Graham Stewart, M.L. Sultan Technikon, August 2001
This paper describes work in progress on the development of the South African Literature Online Subject Directory (SALO). The paper details the aims of the project within the context of the South African Literary Heritage Project, the methodology employed in the development of the directory, and the organisational design of the website.
The development of the South African Literature Online Subject Directory (hereafter referred to as SALO) arises out of a collaborative research initiative between the School of Languages at the University of Durban-Westville and the Department of Library and Information Studies at the ML Sultan Technikon in Durban. SALO aims to provide a website interface comprising a comprehensive, indexed set of current links to South African literary resources on the Internet. While the primary purpose of the project is to underpin the various research activities of Literary Heritage Project (of which SALO is a component), the website is also available to the public, and thus anyone with an interest in South African literature may access the resource. In this way, SALO contributes to the broad aims of the South African Literary Heritage Project, viz: to explore digital technologies for the promotion of communication and collaboration amongst researchers, and to increase access to previously marginalised work in all the South African languages:
[The aim is to] develop the archiving of South African literature through using new information technology and in this way to lay the foundations for the intertextual, cross-cultural and interdisciplinary study of South African literature and to make people aware of the importance of this new field of study in terms of knowledge production. As an interdisciplinary approach the project includes the different South African Language Literatures, History, Anthropology, Electronic Programming and Design, Library Science and Translation (CSSALL, 2001).

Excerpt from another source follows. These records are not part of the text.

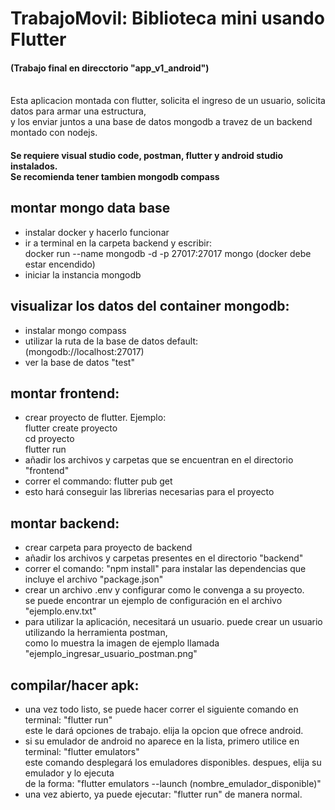 # TrabajoMovil: Biblioteca mini usando Flutter
#### (Trabajo final en direcctorio "app_v1_android")
<br>
Esta aplicacion montada con flutter, solicita el ingreso de un usuario, solicita datos para armar una estructura,
<br>y los enviar juntos a una base de datos mongodb a travez de un backend montado con nodejs.

#### Se requiere visual studio code, postman, flutter y android studio instalados.<br> Se recomienda tener tambien mongodb compass

## montar mongo data base
- instalar docker y hacerlo funcionar
- ir a terminal en la carpeta backend y escribir:<br>
   docker run --name mongodb -d -p 27017:27017 mongo
 (docker debe estar encendido)
- iniciar la instancia mongodb
## visualizar los datos del container mongodb:
- instalar mongo compass
- utilizar la ruta de la base de datos default:<br>
  (mongodb://localhost:27017)
- ver la base de datos "test"
## montar frontend:
- crear proyecto de flutter. Ejemplo: <br>
flutter create proyecto<br>
cd proyecto<br>
flutter run
- añadir los archivos y carpetas que se encuentran en el directorio "frontend"
- correr el commando: flutter pub get
- esto hará conseguir las librerias necesarias para el proyecto
## montar backend:
- crear carpeta para proyecto de backend
- añadir los archivos y carpetas presentes en el directorio "backend"
- correr el comando: "npm install"  para instalar las dependencias que incluye el archivo "package.json"
- crear un archivo .env y configurar como le convenga a su proyecto.<br>
se puede encontrar un ejemplo de configuración en el archivo "ejemplo.env.txt"
- para utilizar la aplicación, necesitará un usuario. puede crear un usuario utilizando la herramienta postman,<br>
como lo muestra la imagen de ejemplo llamada "ejemplo_ingresar_usuario_postman.png"
## compilar/hacer apk:
- una vez todo listo, se puede hacer correr el siguiente comando en terminal: "flutter run"<br>
este le dará opciones de trabajo. elija la opcion que ofrece android.
- si su emulador de android no aparece en la lista, primero utilice en terminal: "flutter emulators"<br>
este comando desplegará los emuladores disponibles. despues, elija su emulador y lo ejecuta<br>
de la forma: "flutter emulators --launch (nombre_emulador_disponible)"
- una vez abierto, ya puede ejecutar: "flutter run" de manera normal.
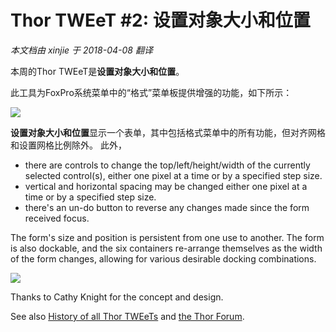 ﻿Thor TWEeT #2: 设置对象大小和位置
===
_本文档由 xinjie 于 2018-04-08 翻译_

本周的Thor TWEeT是**设置对象大小和位置**。

此工具为FoxPro系统菜单中的“格式”菜单板提供增强的功能，如下所示：

![](Images\Tweet2a.png)

**设置对象大小和位置**显示一个表单，其中包括格式菜单中的所有功能，但对齐网格和设置网格比例除外。 此外，

*   there are controls to change the top/left/height/width of the currently selected control(s), either one pixel at a time or by a specified step size.
*   vertical and horizontal spacing may be changed either one pixel at a time or by a specified step size.
*   there's an un-do button to reverse any changes made since the form received focus.

The form's size and position is persistent from one use to another. The form is also dockable, and the six containers re-arrange themselves as the width of the form changes, allowing for various desirable docking combinations. 

![](Images\Tweet2b.png)

Thanks to Cathy Knight for the concept and design.

See also [History of all Thor TWEeTs](../TWEeTs.md) and [the Thor Forum](https://groups.google.com/forum/?fromgroups#!forum/FoxProThor).
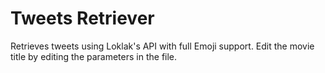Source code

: # Tweets Retriever
Retrieves tweets using Loklak's API with full Emoji support. Edit the movie title by editing the parameters in the file.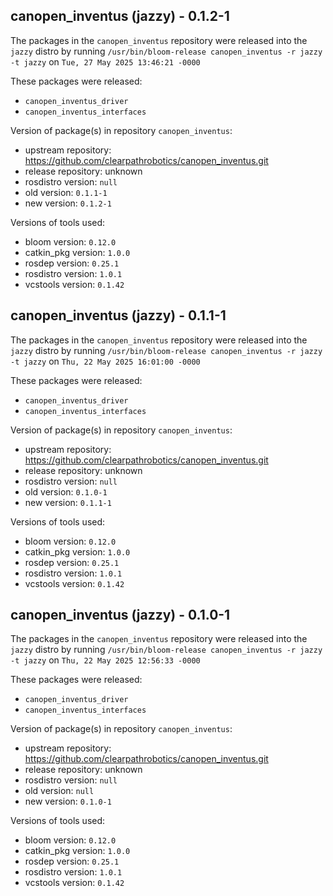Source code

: ## canopen_inventus (jazzy) - 0.1.2-1

The packages in the `canopen_inventus` repository were released into the `jazzy` distro by running `/usr/bin/bloom-release canopen_inventus -r jazzy -t jazzy` on `Tue, 27 May 2025 13:46:21 -0000`

These packages were released:
- `canopen_inventus_driver`
- `canopen_inventus_interfaces`

Version of package(s) in repository `canopen_inventus`:

- upstream repository: https://github.com/clearpathrobotics/canopen_inventus.git
- release repository: unknown
- rosdistro version: `null`
- old version: `0.1.1-1`
- new version: `0.1.2-1`

Versions of tools used:

- bloom version: `0.12.0`
- catkin_pkg version: `1.0.0`
- rosdep version: `0.25.1`
- rosdistro version: `1.0.1`
- vcstools version: `0.1.42`


## canopen_inventus (jazzy) - 0.1.1-1

The packages in the `canopen_inventus` repository were released into the `jazzy` distro by running `/usr/bin/bloom-release canopen_inventus -r jazzy -t jazzy` on `Thu, 22 May 2025 16:01:00 -0000`

These packages were released:
- `canopen_inventus_driver`
- `canopen_inventus_interfaces`

Version of package(s) in repository `canopen_inventus`:

- upstream repository: https://github.com/clearpathrobotics/canopen_inventus.git
- release repository: unknown
- rosdistro version: `null`
- old version: `0.1.0-1`
- new version: `0.1.1-1`

Versions of tools used:

- bloom version: `0.12.0`
- catkin_pkg version: `1.0.0`
- rosdep version: `0.25.1`
- rosdistro version: `1.0.1`
- vcstools version: `0.1.42`


## canopen_inventus (jazzy) - 0.1.0-1

The packages in the `canopen_inventus` repository were released into the `jazzy` distro by running `/usr/bin/bloom-release canopen_inventus -r jazzy -t jazzy` on `Thu, 22 May 2025 12:56:33 -0000`

These packages were released:
- `canopen_inventus_driver`
- `canopen_inventus_interfaces`

Version of package(s) in repository `canopen_inventus`:

- upstream repository: https://github.com/clearpathrobotics/canopen_inventus.git
- release repository: unknown
- rosdistro version: `null`
- old version: `null`
- new version: `0.1.0-1`

Versions of tools used:

- bloom version: `0.12.0`
- catkin_pkg version: `1.0.0`
- rosdep version: `0.25.1`
- rosdistro version: `1.0.1`
- vcstools version: `0.1.42`


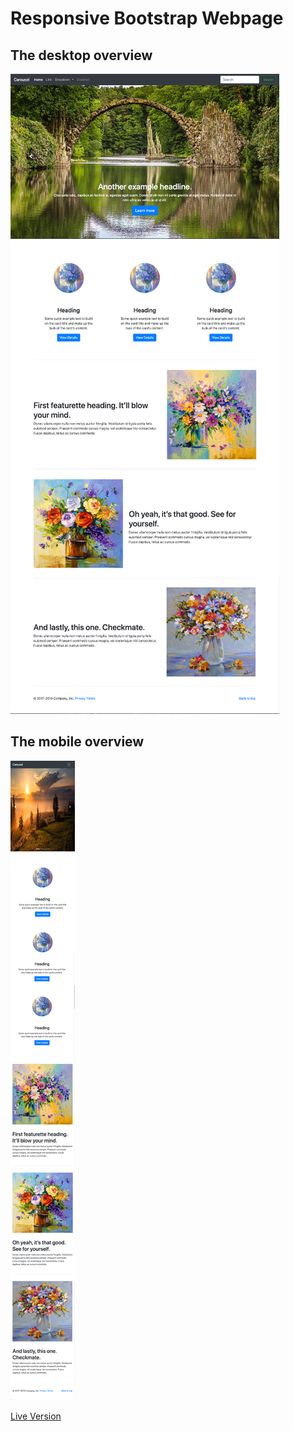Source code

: # Responsive Bootstrap Webpage

## The desktop overview
![The overview](./images/desktop.png "The general overview")

## The mobile overview
![The overview](./images/mobile.png "The mobile overview")

[Live Version](https://belal-aljumaa.github.io/Bootstrap-Webpage/)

The development of SALO springs from assumptions both explicit and implicit in the Literary Heritage Project as a whole: that web-based publication and information sources offer increased access to literary and related material; that digital technologies offer an opportunity to bring works in the African languages to a wider public (of readers, scholars and learners) and that online publication and discussion forums offer unique opportunities for dialogue, learning and creativity. The specific focus of the present project, however, is enhanced information retrieval for research, drawing on expertise in the use of digital technologies for searching, finding, evaluating and re-packaging information in the field of South African literature. As most users of the Internet soon discover, an awareness that the information they require is "out there somewhere" in cyberspace is no guarantee that they will find it. Academics, like other users of the Internet, often lack the time, skills or the inclination to retrieve the material they need. Literary researchers (whether they be secondary school learners or professors) are no exception. SALO addresses the need for a quick, effective information retrieval tool as a service to literary scholars at all levels.
A brief synopsis of the SALO development is as follows: A review of the literature pertaining to the planning and structuring of online subject directories (also referred to as "web indexes") was conducted. An evaluative comparison of existing online subject directories and traditional library classification schemes informed the design of the pilot SALO web site. The results of an intensive online search and retrieval exercise were categorised according to a scheme appropriate to South African literary studies, and a pilot web site was published on the Internet.
Our research revealed that a successful subject directory (or web index) must have two key elements: firstly, the widest possible range of links to resources, and secondly, a clear (user-friendly) interface. Although concise and meaningful annotations also make a significant contribution to the quality of the retrieval process, links and interface are paramount. To illustrate this, consider a subject directory that fulfils only the first criterion. Examples of such sites were discovered during our study – "directories" that consist of page after page of hyperlinks, arranged either haphazardly or in alphabetical order. Scouring such a list may uncover few useful links, but locating resources in an un-categorised or non-indexed directory can be as laborious and time-consuming as searching the full Internet itself. At the other extreme, however, we found examples of attractive and clearly laid out pages, with disappointingly few useful links. For instance, a promising-looking map of Africa offering literature-related hyperlinks to various African countries was found to have very few operational links, and most of the "live" links led to obscure and unrepresentative resources (Agatucci, 2001).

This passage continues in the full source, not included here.